Giving up the "help"

About a month ago, I reluctantly accepted a book from my mom named "The Help" by Kathryn Stockett. I use the word "reluctantly" because I usually dread when Mom shares a book with me. Not because I don't enjoy the book, but because Mom will usually ask me (over and over) if I started it or what I think of it, when I haven't even had a minute to open it.  It usually finds its way to my "Nightstand of Novels" where it waits in line with all the others.

I talked to you about this nightstand a while ago, remember? Back in August, when I came to terms with the fact that I wasn't going to complete any of my summer reading.  Nothing has changed with my nightstand since that post, except my stack of books has grown by three or four, creating even more pressure to find time in this chaotic life to read. I really do enjoy reading, but I just have had a hard time finding time to do it.

Then, it happened.

That "Ah-ha!" moment.

All while dusting my nightstand of novels. 

You see, it appears that many of the books on my nightstand are "Self-Help" books. You know the type . . . .books about finding happiness, books about finding yourself, books about accepting yourself, books about being positive, books about having peace, finding peace, keeping peace. All of it. You name it, I have it. Just sitting there. Collecting dust.

It's not as if I haven't tried to read. I've picked up so many of these "help" books from time to time and read a page or two, maybe even a chapter or two. But I usually get lost somewhere between the lines and back it goes, to the bottom of the stack, until it's next up in rotation. I usually tell myself, "Oh, I'm just not ready to find that 'peace' in my life right now. Maybe later."

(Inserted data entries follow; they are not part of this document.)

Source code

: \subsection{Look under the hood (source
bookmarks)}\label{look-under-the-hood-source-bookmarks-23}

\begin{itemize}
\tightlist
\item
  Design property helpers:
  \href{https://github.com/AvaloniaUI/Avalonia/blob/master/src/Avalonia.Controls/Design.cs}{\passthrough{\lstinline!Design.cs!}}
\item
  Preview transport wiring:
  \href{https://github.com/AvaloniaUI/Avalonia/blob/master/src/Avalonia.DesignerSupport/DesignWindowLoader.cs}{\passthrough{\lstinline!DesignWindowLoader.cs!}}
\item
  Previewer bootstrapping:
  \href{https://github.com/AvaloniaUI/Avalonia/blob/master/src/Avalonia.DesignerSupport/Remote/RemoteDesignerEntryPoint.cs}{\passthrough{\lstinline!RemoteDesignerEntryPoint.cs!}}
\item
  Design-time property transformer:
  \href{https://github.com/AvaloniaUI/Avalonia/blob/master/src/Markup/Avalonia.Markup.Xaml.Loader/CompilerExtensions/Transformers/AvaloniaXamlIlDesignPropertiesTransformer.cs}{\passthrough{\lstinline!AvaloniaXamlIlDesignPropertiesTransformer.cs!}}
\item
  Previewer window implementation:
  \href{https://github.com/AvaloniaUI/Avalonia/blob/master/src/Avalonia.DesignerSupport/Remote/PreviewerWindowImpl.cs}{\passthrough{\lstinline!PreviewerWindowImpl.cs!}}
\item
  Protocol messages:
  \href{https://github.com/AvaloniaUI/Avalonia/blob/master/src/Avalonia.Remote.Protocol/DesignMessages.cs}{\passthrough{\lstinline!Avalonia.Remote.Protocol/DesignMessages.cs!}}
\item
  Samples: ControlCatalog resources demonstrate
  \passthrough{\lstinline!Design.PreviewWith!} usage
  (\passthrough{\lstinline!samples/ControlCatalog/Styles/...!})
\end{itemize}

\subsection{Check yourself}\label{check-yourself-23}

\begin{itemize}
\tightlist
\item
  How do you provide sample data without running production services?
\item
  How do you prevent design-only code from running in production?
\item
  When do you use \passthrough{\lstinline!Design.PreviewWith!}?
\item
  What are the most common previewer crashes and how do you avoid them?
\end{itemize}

All of  sudden it hit me. You may remember that PG is out of town on business this week, so I'm solo on the home front with the girlies. It's been a fantastic week with them . . . focused and organized, productive and peaceful (no worries, remember?). Tuesday evening, I visited that nightstand to dust it off, when my eye caught the stack. Right on top was a book about coming to terms with not being perfect. Underneath it, "The Help".

All of a sudden . . . 

Ah-Ha!!!!

Maybe I need "The Help" . . . but not all of the "help".

Get it?

Maybe I'm not doing so bad, afterall. Maybe it's time to move all those self-help books to the book shelf, and clear up the nightstand for some good ol'fashion novels. Not the kind that are trying to change me. Not the kind that are trying to improve me. Perhaps I don't need to change. I mean, I'm happy. Really. Do I need to read a book about making myself "HAPPIER"? If I get any happier . . . I'm going to be even more annoying than I already am.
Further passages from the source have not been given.